As a result, the raid sync stops since a raid 5 cannot operate on 2 devices and the raid is declared "dead" at this point. You have suffered from the classic case of replacing a disk and during raid re-sync another disk in the raid failed (double disk failure). I would not blame the ReadyNAS for this. A raid sync is a strenuous task for the disks and a disk that might have shown just a tiny bit of errors before, can "blow" up during a raid sync. It would be highly advisable to always ensure an up-to-date backup is available, especially before a raid sync (i.e. replacing a disk).

I would estimate that recovery possibilities here are decent. Even though disk 3 is not stable it can still be read by the NAS. The new disk 2 is likely of no use to us as the raid sync wouldn't have fully finished before disk 3 dropped out.
I reckon that, in order to look at recovery, you would need:
- Disk 1
- Clone disk 3 to new healthy disk. The reason for cloning disk 3 is because it has proven not stable at this point.
- Disk 4

With those 3 disks one could force-assemble the data raid and hope for the best. You might even need to deal with some minor filesystem issues afterwards. Definitely not for the faint of heart.
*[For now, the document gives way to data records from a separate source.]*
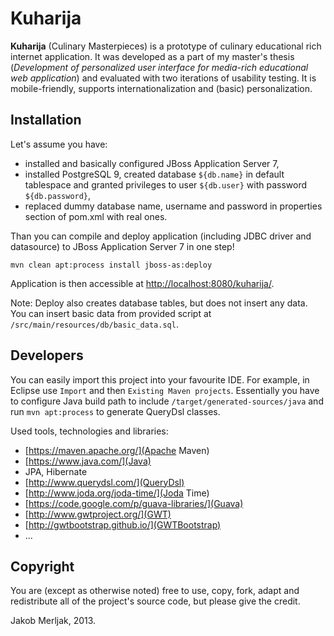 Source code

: Kuharija
========
**Kuharija** (Culinary Masterpieces) is a prototype of culinary educational rich internet application. It was developed as a part of my master's thesis (*Development of personalized user interface for media-rich educational web application*) and evaluated with two iterations of usability testing. It is mobile-friendly, supports internationalization and (basic) personalization.


Installation
------------
Let's assume you have:
- installed and basically configured JBoss Application Server 7,
- installed PostgreSQL 9, created database `${db.name}` in default tablespace and granted privileges to user `${db.user}` with password `${db.password}`,
- replaced dummy database name, username and password in properties section of pom.xml with real ones.

Than you can compile and deploy application (including JDBC driver and datasource) to JBoss Application Server 7 in one step!

`mvn clean apt:process install jboss-as:deploy`

Application is then accessible at [http://localhost:8080/kuharija/](http://localhost:8080/kuharija/).

Note: Deploy also creates database tables, but does not insert any data. You can insert basic data from provided script at `/src/main/resources/db/basic_data.sql`.

Developers
------------
You can easily import this project into your favourite IDE. For example, in Eclipse use `Import` and then `Existing Maven projects`. Essentially you have to configure Java build path to include `/target/generated-sources/java` and run `mvn apt:process` to generate QueryDsl classes.

Used tools, technologies and libraries:
- [https://maven.apache.org/](Apache Maven)
- [https://www.java.com/](Java)
- JPA, Hibernate
- [http://www.querydsl.com/](QueryDsl)
- [http://www.joda.org/joda-time/](Joda Time)
- [https://code.google.com/p/guava-libraries/](Guava)
- [http://www.gwtproject.org/](GWT)
- [http://gwtbootstrap.github.io/](GWTBootstrap)
- ...


Copyright
---------
You are (except as otherwise noted) free to use, copy, fork, adapt and redistribute all of the project's source code, but please give the credit.


Jakob Merljak, 2013.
If you have an up-to-date backup or if the data is not important then you can factory reset but ensure that you use 100% healthy disks. I would be very hesitant to use disk 3. Might be good to test all disks with manufacturer's disk-test tool.
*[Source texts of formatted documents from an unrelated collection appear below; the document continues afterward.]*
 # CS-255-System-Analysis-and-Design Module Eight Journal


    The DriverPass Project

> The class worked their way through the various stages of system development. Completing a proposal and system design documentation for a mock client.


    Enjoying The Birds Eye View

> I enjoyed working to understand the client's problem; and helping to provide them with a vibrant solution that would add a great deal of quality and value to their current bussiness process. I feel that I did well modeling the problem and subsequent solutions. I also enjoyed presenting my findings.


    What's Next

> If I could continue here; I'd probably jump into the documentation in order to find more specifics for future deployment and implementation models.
If you do need the data on the other hand, then I would advise to make use of NETGEAR's data recovery service. This will of course carry a fee with it - I believe it is a couple hundred bucks. They should be able to help with disk cloning and raid assembly.

Cheers

Hopchen

Prodigy

Mar 10, 2019

Hi tomatohead1

Well, it looks like more than one disk might have issues. Likely the data raid is not starting due to more than one disk being trouble, in your raid 5 config.
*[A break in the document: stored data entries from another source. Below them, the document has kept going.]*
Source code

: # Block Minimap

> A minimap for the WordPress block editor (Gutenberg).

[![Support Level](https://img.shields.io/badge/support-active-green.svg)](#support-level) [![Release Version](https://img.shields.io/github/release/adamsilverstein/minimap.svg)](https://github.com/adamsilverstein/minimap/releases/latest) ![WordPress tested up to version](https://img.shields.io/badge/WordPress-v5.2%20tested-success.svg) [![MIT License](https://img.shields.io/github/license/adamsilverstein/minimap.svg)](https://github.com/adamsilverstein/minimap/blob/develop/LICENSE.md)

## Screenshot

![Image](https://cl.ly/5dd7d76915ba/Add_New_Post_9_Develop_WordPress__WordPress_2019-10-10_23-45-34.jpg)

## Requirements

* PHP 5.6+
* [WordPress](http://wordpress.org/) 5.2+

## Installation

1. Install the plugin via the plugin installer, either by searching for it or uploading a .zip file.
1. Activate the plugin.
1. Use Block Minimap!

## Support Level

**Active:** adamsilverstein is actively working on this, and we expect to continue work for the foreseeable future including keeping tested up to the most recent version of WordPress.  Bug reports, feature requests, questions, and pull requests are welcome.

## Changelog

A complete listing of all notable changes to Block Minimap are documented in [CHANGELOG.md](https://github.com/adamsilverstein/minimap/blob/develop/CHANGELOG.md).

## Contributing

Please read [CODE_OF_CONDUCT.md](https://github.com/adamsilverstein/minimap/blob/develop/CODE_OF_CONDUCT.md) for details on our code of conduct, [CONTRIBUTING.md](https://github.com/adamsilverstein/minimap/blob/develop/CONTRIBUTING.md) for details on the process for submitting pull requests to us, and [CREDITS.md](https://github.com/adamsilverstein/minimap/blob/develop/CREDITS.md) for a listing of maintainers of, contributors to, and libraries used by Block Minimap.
If you want, download the logs and upload to a Google link (or similar) and PM me the link. I can take a look for you.

Cheers

tomatohead1

Aspirant

Mar 10, 2019

Thanks! Link sent...

Hopchen
Prodigy
Mar 10, 2019
Hi tomatohead1

Unfortunately, I am not the bearer of good news. The reason that you get the "Remove inactive volumes" error, is because the data volume cannot mount. In your case, it cannot mount because your data raid is not running. As can be seen in the raid config, only the OS raid and the swap raid is running.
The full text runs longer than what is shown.